The days of ~/.ssb are counted

Manyverse Desktop is going to be different from other desktop SSB apps because it won't use the .ssb folder in your user home folder. I've been thinking about this problem (i.e. how should apps on the same device coordinate around your SSB data?) for years and I think one folder per app is the way forwards, in my opinion. Obviously many other bright minds have thought about this problem, such as @Luandro when working on his SSB apps on Android, but also the folks behind #scuttleshell, as well as @Mix and the #ssb-ngi-pointer team recently. This post is for explaining the reasoning behind one-folder-per-app, and I'm also going to put up a FAQ later on the Manyverse website about issues surrounding ~/.ssb.

Sharing the folder give us headaches

When apps share the same folder and database, they can easily mess up each other's functionality. For instance, update Patchwork and it may rebuild one specific database index which Oasis was using, and then Oasis is broken. Or vice-versa. Often people have avoided those headaches by using only one app regularly. Or they have to delete all indexes before taking the other app into use, to force indexes to be rebuilt.

Other solutions like a "hub app" or Scuttleshell share similar kinds of consensus-based headaches.

Flume versus ssb-db2

One hard reason that forces us to do something different in Manyverse is that Patchwork writes to flume/log.offset while Manyverse uses ssb-db2 which is incompatible with flume and writes to db2/log.bipf. These two logs cannot be written at the same time, otherwise you risk forking your feed. There can only be one source of truth, either one of those logs has to be the main one. Also, streaming messages from one to the other is worse for performance.

Easier to develop an app

Beyond just Manyverse, I want to see an ecosystem of hundreds of SSB apps, and it's easy to create an app when the app has 100% control over its own database. Optimizing for developer productivity and simplicity is a good bet for the ecosystem of SSB apps.

Co-locating with off-log databases

Say you need to store some data outside of the SSB log, like "unread state" or simple things like your choice of color theme in the app. Often these are stored in things like (or resembling) localStorage, and that's already true for Patchwork, it has some app data stored in ~/.config/Patchwork, not ~/.ssb/Patchwork. So it would be convenient that if you delete ~/.config/Patchwork (say, during uninstalling) it would also delete the associated SSB data for Patchwork. If we colocate the SSB log with the SSB app data, this is simple. And also, it's more easily backed up or transferred from one computer to another, because it's just one folder you need to worry about.
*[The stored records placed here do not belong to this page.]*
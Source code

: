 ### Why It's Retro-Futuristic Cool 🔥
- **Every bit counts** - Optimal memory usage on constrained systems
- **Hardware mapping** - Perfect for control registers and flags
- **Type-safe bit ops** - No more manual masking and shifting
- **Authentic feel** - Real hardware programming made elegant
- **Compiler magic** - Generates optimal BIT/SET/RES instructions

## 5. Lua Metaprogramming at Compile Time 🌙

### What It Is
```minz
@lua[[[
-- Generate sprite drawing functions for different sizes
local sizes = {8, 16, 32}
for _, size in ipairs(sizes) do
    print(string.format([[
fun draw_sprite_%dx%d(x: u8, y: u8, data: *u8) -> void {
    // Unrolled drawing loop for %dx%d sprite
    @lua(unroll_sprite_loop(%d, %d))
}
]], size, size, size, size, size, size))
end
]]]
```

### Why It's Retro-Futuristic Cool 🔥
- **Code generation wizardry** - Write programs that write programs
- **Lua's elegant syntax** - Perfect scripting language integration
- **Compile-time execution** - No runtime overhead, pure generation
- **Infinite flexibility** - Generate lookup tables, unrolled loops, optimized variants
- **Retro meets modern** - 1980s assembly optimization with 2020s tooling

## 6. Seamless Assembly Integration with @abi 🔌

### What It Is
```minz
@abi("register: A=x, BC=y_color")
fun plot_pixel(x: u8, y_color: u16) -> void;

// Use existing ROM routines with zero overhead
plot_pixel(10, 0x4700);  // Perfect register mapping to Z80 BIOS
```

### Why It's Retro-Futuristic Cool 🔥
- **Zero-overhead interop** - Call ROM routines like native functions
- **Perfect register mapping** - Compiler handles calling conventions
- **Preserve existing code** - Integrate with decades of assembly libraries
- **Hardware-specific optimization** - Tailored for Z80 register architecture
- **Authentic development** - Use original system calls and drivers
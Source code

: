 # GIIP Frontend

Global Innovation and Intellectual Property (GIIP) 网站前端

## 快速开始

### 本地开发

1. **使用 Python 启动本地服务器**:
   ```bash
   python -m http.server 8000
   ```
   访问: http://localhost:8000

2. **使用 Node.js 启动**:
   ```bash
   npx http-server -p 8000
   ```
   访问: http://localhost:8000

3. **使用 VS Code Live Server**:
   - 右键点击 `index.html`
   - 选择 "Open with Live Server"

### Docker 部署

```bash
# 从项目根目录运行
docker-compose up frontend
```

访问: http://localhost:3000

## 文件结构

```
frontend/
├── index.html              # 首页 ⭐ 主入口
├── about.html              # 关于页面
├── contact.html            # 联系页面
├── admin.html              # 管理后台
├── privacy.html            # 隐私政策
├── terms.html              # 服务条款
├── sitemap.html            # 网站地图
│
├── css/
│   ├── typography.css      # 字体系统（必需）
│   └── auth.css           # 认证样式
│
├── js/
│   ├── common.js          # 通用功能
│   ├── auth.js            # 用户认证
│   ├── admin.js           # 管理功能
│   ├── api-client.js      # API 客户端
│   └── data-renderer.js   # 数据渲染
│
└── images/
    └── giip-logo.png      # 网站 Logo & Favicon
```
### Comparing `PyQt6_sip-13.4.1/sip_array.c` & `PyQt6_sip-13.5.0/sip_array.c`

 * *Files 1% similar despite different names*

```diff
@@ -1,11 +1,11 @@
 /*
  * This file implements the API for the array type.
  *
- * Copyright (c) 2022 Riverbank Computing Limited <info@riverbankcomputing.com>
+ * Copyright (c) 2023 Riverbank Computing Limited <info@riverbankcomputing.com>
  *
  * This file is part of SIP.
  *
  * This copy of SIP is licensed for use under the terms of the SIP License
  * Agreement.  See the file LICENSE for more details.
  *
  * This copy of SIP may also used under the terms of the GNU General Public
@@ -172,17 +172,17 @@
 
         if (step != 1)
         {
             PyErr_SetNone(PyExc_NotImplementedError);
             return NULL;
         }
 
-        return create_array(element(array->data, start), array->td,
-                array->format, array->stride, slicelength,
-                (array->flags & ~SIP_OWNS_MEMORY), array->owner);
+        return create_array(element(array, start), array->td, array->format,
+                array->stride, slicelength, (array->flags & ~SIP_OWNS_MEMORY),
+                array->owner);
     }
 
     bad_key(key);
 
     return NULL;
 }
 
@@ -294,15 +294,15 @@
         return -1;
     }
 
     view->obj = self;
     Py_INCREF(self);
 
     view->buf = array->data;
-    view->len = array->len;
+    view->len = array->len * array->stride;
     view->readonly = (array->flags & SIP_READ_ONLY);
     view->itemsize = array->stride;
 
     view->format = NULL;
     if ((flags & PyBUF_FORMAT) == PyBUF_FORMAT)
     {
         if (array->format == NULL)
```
Some operating systems demand it

You can't have an equivalent to ~/.ssb on iOS (or at least it's very difficult), and Android just recently introduced a similar constraint, and this left me scratching my head for months, how to work around it.

If we follow the one-folder-per-app mantra, it should be supported in all operating systems, so it's a good and simple strategy regardless what platform you're developing for.

Metafeeds and fusion identity will help us

These new subprotocols will enable us to properly tie together data from different apps. The solution for "I want my account on all apps" isn't to have literally the same feed ID on all of them, but instead something more flexible like same-as (Fusion Identity) and subfeeds under a root metafeed. This way, each app can choose its own feed format (this is good for the future if/when we want to update feed formats!), without messing with other apps.

Downsides that can be worked around

One problem may be duplicate data. Say you have both Manyverse and Patchcool installed and both of them replicate data from other peers in their own logs. There might be a bunch of duplicate data taking up space on your computer. That's a problem, but there are solutions that could be developed.

In the future when we have partial replication (reminder, partial replication is 90% implemented already, a proof of concept already works), each app can replicate only the data it really wants, for rendering on the UI. So an SSB chess game would only replicate chess feeds, while Manyverse would not.

Another storage-related problem is with blobs, they could also be duplicated. But there are also case-by-case solutions for that. Maybe blobs could indeed be shared, or maybe they could be pruned/deleted over time, or maybe distinct apps would fetch distinct blobs. E.g. a PDF-sharing social network would store different kinds of blobs than "Ferment 2.0" would store.

Conclusion

Overall I'm happy to find a promising and simple solution for this problem which has given us lots of worries in the past. I hope you're also happy about it! Keen to discuss this further :)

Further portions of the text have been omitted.